Dateneingabefehler bei Bithumb erzeugt 620.000 'Geister-Bitcoin', löst behördliche Untersuchung aus
Eine Panne bei einer Werbekampagne an der südkoreanischen Bithumb-Exchange führte dazu, dass Nutzerkonten kurzzeitig nicht existente Bitcoin gutgeschrieben wurden, was Trades im Wert von 1.788 BTC ermöglichte, bevor die Plattform den Betrieb sperrte.
Eine routinemäßige Werbekampagne bei Bithumb, einer der größten Kryptowährungs-Exchanges Südkoreas, führte zu einem bedeutenden behördlichen Vorfall, nachdem ein Dateneingabefehler den Nutzern etwa 620.000 Bitcoin gutschrieb, die nicht existierten.

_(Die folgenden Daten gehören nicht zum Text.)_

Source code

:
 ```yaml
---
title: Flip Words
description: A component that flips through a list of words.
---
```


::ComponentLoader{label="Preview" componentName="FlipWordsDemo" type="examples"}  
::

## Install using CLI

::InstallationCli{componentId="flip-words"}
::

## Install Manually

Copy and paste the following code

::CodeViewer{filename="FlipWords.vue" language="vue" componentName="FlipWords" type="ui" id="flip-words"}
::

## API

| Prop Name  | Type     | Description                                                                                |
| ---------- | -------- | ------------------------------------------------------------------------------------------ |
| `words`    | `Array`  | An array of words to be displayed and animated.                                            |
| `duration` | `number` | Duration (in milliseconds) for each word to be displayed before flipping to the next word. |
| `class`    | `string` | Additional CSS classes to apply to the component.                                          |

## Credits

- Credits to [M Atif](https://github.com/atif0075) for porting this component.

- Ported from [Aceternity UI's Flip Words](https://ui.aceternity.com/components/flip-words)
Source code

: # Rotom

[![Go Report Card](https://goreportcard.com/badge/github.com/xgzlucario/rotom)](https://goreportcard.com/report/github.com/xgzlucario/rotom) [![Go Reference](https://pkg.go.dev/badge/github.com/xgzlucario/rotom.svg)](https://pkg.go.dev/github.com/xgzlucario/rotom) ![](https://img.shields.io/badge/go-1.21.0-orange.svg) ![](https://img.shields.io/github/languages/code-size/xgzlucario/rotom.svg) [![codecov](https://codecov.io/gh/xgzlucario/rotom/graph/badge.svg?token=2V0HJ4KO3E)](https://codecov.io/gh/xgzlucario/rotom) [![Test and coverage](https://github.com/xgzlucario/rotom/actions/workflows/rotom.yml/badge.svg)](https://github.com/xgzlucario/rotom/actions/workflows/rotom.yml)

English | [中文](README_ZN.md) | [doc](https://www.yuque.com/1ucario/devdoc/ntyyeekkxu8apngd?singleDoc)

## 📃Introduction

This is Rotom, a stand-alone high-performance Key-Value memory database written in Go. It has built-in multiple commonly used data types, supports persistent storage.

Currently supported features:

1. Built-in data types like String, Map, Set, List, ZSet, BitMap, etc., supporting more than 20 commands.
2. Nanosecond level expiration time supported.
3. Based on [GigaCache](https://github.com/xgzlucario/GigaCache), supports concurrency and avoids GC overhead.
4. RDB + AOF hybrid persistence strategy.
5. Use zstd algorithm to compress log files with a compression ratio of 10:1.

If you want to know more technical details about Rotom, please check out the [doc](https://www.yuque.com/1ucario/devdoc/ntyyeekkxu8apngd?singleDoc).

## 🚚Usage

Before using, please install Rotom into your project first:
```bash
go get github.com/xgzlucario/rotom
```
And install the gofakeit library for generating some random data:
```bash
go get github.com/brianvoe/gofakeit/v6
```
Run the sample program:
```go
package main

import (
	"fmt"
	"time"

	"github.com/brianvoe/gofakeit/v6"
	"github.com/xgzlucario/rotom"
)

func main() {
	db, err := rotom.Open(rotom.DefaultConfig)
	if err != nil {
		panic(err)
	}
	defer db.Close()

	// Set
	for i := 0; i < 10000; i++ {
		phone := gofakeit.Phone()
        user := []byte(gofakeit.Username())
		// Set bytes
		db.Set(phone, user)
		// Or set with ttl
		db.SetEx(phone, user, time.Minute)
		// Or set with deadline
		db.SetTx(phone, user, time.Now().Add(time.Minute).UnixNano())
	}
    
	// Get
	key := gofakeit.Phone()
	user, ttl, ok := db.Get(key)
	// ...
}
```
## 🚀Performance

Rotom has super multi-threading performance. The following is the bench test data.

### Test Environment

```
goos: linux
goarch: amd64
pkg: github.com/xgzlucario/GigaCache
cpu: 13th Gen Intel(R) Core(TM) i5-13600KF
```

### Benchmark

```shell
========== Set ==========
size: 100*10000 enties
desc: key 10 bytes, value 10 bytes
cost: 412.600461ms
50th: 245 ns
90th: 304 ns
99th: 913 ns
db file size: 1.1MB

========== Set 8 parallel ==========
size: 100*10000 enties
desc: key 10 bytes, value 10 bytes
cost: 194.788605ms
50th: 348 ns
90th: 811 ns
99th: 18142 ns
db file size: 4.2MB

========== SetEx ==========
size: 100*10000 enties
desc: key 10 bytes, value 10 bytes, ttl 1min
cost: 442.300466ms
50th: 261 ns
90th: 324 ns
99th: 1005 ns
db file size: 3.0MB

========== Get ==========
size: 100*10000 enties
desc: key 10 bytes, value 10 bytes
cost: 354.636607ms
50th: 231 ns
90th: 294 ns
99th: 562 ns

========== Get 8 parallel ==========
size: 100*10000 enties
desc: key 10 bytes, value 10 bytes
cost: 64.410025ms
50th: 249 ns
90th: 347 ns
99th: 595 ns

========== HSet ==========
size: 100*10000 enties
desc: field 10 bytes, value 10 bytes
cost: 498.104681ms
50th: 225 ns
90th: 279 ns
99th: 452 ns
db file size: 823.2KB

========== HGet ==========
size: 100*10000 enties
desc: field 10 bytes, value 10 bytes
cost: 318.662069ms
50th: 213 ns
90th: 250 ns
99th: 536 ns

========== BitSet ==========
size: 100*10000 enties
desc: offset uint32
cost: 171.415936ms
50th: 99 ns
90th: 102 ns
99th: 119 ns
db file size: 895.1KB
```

Die Exchange hatte beabsichtigt, im Rahmen eines Prämienprogramms Anfang Februar 2026 kleine Beträge in koreanischen Won – etwa 2.000 Won (1,37 Dollar) pro Person – zu verteilen. Stattdessen führte ein Eingabefehler dazu, dass das System Bitcoin anstelle von Fiat-Währung gutschrieb. Die fehlerhaften Guthaben erschienen für etwa 20 Minuten in den Nutzerkonten, währenddessen Trader Transaktionen im Wert von rund 1.788 BTC ausführten, bevor Mitarbeiter die betroffenen Konten sperrten.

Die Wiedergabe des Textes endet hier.